_Try it:_ Pull every line holding the word "proof" out of the data and copy it.

(Records excerpted from a collection)
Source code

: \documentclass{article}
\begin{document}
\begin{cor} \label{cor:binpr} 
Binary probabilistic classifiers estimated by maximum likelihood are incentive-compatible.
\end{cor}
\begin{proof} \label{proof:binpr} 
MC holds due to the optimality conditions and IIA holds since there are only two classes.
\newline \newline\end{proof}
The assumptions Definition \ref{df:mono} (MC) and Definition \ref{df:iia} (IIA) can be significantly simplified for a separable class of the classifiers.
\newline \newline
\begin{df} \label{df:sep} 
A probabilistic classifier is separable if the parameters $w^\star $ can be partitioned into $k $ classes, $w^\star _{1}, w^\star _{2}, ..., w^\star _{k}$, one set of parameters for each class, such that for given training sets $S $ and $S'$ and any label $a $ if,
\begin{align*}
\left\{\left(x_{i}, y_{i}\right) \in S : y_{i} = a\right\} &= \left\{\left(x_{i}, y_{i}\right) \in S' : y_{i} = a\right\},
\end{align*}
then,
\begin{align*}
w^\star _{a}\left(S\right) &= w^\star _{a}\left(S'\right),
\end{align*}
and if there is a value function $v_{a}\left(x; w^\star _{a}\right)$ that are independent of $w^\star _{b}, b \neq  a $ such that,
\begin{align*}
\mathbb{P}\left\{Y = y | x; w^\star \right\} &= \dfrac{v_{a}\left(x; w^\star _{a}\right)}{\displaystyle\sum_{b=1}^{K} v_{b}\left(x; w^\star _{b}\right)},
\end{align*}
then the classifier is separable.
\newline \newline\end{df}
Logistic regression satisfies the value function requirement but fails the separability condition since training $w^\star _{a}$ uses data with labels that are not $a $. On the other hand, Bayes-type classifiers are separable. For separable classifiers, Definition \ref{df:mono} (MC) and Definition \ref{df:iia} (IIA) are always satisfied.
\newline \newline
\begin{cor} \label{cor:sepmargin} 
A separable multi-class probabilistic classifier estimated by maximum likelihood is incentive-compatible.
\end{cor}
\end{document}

_Solution for this task:_
\begin{proof} \label{proof:binpr} 
\newline \newline\end{proof}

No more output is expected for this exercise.